So Darned Quiet These Days!
Won’t she ever post again, the selfish twit? All six of her readers are wondering what the heck happened, and she’s probably sitting at home eating bon bons and . . .Oh Hi! How ya doin’? Miss me?

Ok, I meant to post, really I did. You see it all started last Thursday when my in-laws took the kids for the weekend. Not only did I get to go to the Oakland Temple with Chris, but I got to do so with no notion whatsoever of having to hurry back for the kids, or having to hurry back so I was in bed at a reasonable hour so when they catapulted onto my bed at 6 am the next morning I could treat them with love, respect and general thoughts of not selling them to the nearest band of traveling gypsies.

I spent a beautiful evening in one of the most peaceful, sacred places I have ever been, and then I came home utterly relaxed, crawled into bed and laid there for a good ten minutes in shock knowing that no one would wake me up during the night.
The next morning I cleaned the house in dead silence. I methodically moved from room to room, tidying, scrubbing, laundering and when I was finished, I sat down and still enjoying the sound of silence, I watched the house stay clean. In fact, I enjoyed this so much that rather than jump up and get to work on one of the many projects I promised myself I would tackle during my weekend of freedom (sorry, quilt) I picked up my copy of Persuasion and settled in for a good read, stopping ever chapter or so to look up at the house and relish the fact that it was just as I had left it.
(This picture is excatly what that feeling feels like).
The next day I jumped into those waiting projects. I made several scrapbook items for Quickutz to display at CHA, and finally got my March and April journals together. I’ve been working on this year long journal, and though I had created the March and April books, and written most of the journaling, I had neglected to ever put them together where I could call the months complete. Getting almost caught up there felt very good; I even have much of May all planned out. By the end of the day my hands were filthy with ink, my scrap room pretty well trashed, and I was off to a church meeting that was quite nice and very quietly motivating and comforting.
The next day I went to church ( I know, give me time off and I worship, clean and play with paper scraps. . .I don’t think this qualifies as “painting the town red”). Then I came home and cooked lots of good food (including my first strawberry pie, which turned out famously) and had my children returned to me, which felt right. I love a day or two off, but I very soon want them right back with me. They were sufficiently spoiled by their grandparents, and eventually adjusted to the banality they are forced to endure in their boring, everyday lives with Mom and Dad.

This week has passed in an absolute blur. I’ve been doing school type stuff with Jonas and it is going smoothly. We’ve spent a lot of time putting together Indiana Jones Legos that were a birthday gift from my parents to Jonas. I watched a friend’s child so she could move; she watched mine so I could go to an appointment. I’ve been Maggie’s cheerleader, toy buyer and clock watcher as she has finally transitioned into Big Girl Panties, which the help of many Tinkerbell and Princess bribes! I’ve taken a bunch of photos. I’ve been busy running the big Nook contest and the new Design Team call, plus ordering things for the store and the kit club. Chris has sprained his ankle, poor man. I have been diagnosed with severe asthma (breathing: it’s so overrated.).

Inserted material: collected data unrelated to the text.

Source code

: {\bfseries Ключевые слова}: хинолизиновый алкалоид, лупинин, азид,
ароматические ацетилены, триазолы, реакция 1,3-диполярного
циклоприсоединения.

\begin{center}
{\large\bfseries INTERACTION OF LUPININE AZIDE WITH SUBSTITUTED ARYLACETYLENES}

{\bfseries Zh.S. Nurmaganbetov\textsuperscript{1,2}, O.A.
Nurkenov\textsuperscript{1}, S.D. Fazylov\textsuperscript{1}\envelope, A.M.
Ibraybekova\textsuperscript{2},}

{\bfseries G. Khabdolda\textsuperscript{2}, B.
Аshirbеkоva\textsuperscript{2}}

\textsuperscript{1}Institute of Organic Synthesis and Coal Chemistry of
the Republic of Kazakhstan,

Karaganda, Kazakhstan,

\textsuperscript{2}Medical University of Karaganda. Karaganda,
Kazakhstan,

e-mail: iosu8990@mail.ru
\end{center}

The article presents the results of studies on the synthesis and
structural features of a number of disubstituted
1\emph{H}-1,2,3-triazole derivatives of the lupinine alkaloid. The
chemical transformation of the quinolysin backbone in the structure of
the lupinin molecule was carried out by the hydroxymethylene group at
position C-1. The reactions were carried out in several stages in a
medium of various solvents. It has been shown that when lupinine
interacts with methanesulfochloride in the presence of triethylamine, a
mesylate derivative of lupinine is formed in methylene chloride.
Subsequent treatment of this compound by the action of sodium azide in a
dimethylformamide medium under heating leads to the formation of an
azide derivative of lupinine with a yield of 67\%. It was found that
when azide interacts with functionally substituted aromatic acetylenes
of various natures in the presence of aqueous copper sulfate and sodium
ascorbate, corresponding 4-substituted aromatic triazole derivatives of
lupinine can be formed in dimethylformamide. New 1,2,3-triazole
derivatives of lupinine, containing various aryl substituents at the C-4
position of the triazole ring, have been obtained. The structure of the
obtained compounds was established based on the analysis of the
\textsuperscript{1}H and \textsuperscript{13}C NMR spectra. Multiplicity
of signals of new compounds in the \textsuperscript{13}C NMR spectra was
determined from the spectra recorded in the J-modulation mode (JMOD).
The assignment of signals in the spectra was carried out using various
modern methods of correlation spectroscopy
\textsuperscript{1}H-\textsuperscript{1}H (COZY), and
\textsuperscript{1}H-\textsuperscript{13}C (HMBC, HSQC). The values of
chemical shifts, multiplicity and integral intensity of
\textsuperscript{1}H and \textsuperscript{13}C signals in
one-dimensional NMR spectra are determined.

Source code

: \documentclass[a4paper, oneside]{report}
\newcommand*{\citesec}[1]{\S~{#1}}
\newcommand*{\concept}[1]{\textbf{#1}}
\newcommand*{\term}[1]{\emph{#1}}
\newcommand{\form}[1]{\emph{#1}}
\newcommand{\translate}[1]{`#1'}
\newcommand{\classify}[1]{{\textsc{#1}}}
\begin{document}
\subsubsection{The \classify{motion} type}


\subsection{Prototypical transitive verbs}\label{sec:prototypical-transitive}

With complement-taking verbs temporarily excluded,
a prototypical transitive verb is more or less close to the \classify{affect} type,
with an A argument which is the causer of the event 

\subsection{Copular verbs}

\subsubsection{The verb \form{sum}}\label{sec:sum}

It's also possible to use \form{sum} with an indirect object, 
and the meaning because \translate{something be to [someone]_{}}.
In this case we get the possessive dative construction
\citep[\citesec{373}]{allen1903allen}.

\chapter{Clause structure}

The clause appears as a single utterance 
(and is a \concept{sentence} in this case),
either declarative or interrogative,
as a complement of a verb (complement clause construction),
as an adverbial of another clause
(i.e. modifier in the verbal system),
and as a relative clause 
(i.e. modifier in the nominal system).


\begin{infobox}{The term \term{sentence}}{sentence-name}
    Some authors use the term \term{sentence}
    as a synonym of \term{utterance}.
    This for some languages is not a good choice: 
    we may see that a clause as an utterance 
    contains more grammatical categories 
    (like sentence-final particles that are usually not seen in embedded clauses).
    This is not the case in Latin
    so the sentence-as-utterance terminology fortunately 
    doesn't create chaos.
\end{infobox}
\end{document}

And then the news that I predicted, expected even, but which still managed to knock the wind right out of me: Chris is deploying again as soon as his Honor Guard assignment is up.
Ha! Did I throw you off kilter there? It got me. Now, I can handle deployments. The last one, up until my surgery and the ensuing craziness hit at the end, went really very well. Deployments simply require dealing, and I. CAN. DEAL. I very quickly formulated a plan outlining my support, my plans, my scheduled me time, and said, “No problem.” I reminded myself that I like being in charge and being independent. I really like not picking up sweat socks and various wires from the random places Chris leaves them. I like feeling capable, and calling shots without consult or argument. I can even really enjoy all four major holidays and two major birthdays with an ocean and a lot of sand in between us, cause I’m tough like that. And then, despite all of the logic and sensibility and honest, good reasoning, I went all hollow inside because really, I end up missing Chris a lot, and there are always reasons to worry, and there are many unfinished things here that will have no answer until he comes home again, and I don’t like loose ends and living a life in limbo. I like purpose and direction, and for all the Me that can be asserted and productivity that I can aspire to, it really takes a We to feel like forward motion is happening when you’re a family.